----- Information

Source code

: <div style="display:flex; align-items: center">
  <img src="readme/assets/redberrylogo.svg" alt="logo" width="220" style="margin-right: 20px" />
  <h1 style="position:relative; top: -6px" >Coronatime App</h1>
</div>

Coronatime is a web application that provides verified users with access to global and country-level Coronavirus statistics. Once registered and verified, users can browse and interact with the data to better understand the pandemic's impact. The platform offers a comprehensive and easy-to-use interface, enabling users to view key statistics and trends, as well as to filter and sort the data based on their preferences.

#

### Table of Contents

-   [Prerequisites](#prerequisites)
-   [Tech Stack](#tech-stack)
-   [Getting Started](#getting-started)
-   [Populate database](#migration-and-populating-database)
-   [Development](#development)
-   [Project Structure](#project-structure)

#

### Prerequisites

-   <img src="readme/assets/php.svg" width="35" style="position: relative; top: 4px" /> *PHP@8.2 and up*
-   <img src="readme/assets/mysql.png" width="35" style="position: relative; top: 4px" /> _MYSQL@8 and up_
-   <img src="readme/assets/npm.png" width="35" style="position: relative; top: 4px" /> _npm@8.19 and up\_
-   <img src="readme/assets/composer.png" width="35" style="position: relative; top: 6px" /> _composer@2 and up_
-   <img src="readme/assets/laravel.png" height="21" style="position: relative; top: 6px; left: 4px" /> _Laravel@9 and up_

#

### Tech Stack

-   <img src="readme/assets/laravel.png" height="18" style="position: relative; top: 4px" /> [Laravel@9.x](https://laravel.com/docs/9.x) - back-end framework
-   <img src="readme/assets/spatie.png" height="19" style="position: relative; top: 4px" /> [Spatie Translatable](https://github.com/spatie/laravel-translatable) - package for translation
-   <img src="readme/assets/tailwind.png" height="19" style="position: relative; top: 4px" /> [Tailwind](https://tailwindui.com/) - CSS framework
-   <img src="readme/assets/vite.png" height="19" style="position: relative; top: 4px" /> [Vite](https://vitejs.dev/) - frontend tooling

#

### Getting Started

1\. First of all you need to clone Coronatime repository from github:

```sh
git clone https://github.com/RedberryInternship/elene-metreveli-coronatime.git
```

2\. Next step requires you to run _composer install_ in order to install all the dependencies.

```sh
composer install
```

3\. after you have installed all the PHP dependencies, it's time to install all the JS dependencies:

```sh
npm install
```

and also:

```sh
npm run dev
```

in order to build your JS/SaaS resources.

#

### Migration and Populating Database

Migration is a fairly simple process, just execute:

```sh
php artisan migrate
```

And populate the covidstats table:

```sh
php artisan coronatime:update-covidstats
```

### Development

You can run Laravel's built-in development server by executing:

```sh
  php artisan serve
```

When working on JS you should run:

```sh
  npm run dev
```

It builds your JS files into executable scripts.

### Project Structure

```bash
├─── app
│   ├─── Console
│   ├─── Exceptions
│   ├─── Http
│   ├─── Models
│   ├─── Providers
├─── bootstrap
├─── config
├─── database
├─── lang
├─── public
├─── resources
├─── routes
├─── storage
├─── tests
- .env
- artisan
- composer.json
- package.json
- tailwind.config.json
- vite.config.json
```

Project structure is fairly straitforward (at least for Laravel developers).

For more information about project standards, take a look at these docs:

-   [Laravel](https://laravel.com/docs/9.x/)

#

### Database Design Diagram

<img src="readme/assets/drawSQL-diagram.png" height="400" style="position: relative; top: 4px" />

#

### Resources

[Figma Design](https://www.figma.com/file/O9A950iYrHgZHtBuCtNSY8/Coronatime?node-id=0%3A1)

----------

To do: Please copy the lines in the records above between the one holding "2\. Next step" and the one holding "### Database Design Diagram", inclusive, exactly and with no other line.

Task result:
2\. Next step requires you to run _composer install_ in order to install all the dependencies.

```sh
composer install
```

3\. after you have installed all the PHP dependencies, it's time to install all the JS dependencies:

```sh
npm install
```

and also:

```sh
npm run dev
```

in order to build your JS/SaaS resources.

#

### Migration and Populating Database

Migration is a fairly simple process, just execute:

```sh
php artisan migrate
```

And populate the covidstats table:

```sh
php artisan coronatime:update-covidstats
```

### Development

You can run Laravel's built-in development server by executing:

```sh
  php artisan serve
```

When working on JS you should run:

```sh
  npm run dev
```

It builds your JS files into executable scripts.

### Project Structure

```bash
├─── app
│   ├─── Console
│   ├─── Exceptions
│   ├─── Http
│   ├─── Models
│   ├─── Providers
├─── bootstrap
├─── config
├─── database
├─── lang
├─── public
├─── resources
├─── routes
├─── storage
├─── tests
- .env
- artisan
- composer.json
- package.json
- tailwind.config.json
- vite.config.json
```

Project structure is fairly straitforward (at least for Laravel developers).

For more information about project standards, take a look at these docs:

-   [Laravel](https://laravel.com/docs/9.x/)

#

### Database Design Diagram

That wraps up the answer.